» **Activity**
Copy out each line featuring the string "else" from the entries beneath.

━━━━━ Material supplied

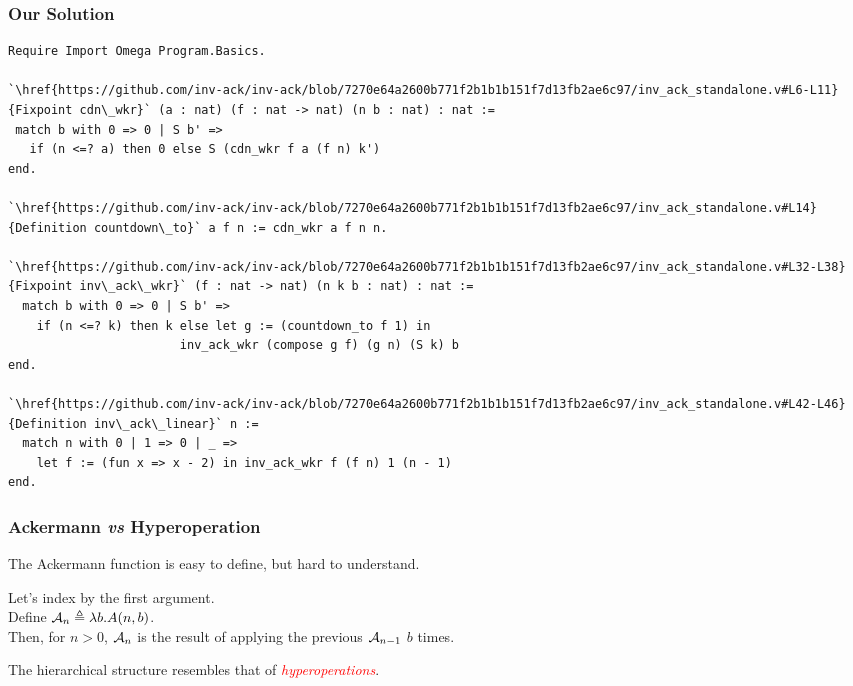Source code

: \begin{frame}[fragile]
\frametitle{Our Solution}

\vspace{-1em}
\lstset{style=myTinyStyle}
\begin{mdframed}[backgroundcolor=lightgray, roundcorner=10pt,leftmargin=0, rightmargin=0, innerleftmargin=0, innertopmargin=-5,innerbottommargin=-5, outerlinewidth=0, linecolor=lightgray]
\begin{lstlisting}
Require Import Omega Program.Basics.

`\href{https://github.com/inv-ack/inv-ack/blob/7270e64a2600b771f2b1b1b151f7d13fb2ae6c97/inv_ack_standalone.v#L6-L11}{Fixpoint cdn\_wkr}` (a : nat) (f : nat -> nat) (n b : nat) : nat :=
 match b with 0 => 0 | S b' =>
   if (n <=? a) then 0 else S (cdn_wkr f a (f n) k')
end.

`\href{https://github.com/inv-ack/inv-ack/blob/7270e64a2600b771f2b1b1b151f7d13fb2ae6c97/inv_ack_standalone.v#L14}{Definition countdown\_to}` a f n := cdn_wkr a f n n.

`\href{https://github.com/inv-ack/inv-ack/blob/7270e64a2600b771f2b1b1b151f7d13fb2ae6c97/inv_ack_standalone.v#L32-L38} {Fixpoint inv\_ack\_wkr}` (f : nat -> nat) (n k b : nat) : nat :=
  match b with 0 => 0 | S b' =>
    if (n <=? k) then k else let g := (countdown_to f 1) in
                        inv_ack_wkr (compose g f) (g n) (S k) b
end.

`\href{https://github.com/inv-ack/inv-ack/blob/7270e64a2600b771f2b1b1b151f7d13fb2ae6c97/inv_ack_standalone.v#L42-L46}{Definition inv\_ack\_linear}` n :=
  match n with 0 | 1 => 0 | _ => 
    let f := (fun x => x - 2) in inv_ack_wkr f (f n) 1 (n - 1)
end.
\end{lstlisting}
\end{mdframed} 
\end{frame}


\begin{frame}
\frametitle{Ackermann \emph{vs} Hyperoperation}

The Ackermann function is easy to define, but hard to
understand.

\bigskip

\pause 	
Let's index by the first argument. \\ \smallskip
Define $\mathcal{A}_n \triangleq \lambda b.A(n,b)$. \\ \smallskip
Then, for $n>0$, $\mathcal{A}_n$ is the result of applying the previous $\mathcal{A}_{n-1}$ $b$ times.


\bigskip

\pause 
The hierarchical structure resembles that of \textcolor{red}{\emph{hyperoperations}}.

\end{frame}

━━━━━━━━━━

» **Solution to this exercise**
   if (n <=? a) then 0 else S (cdn_wkr f a (f n) k')
    if (n <=? k) then k else let g := (countdown_to f 1) in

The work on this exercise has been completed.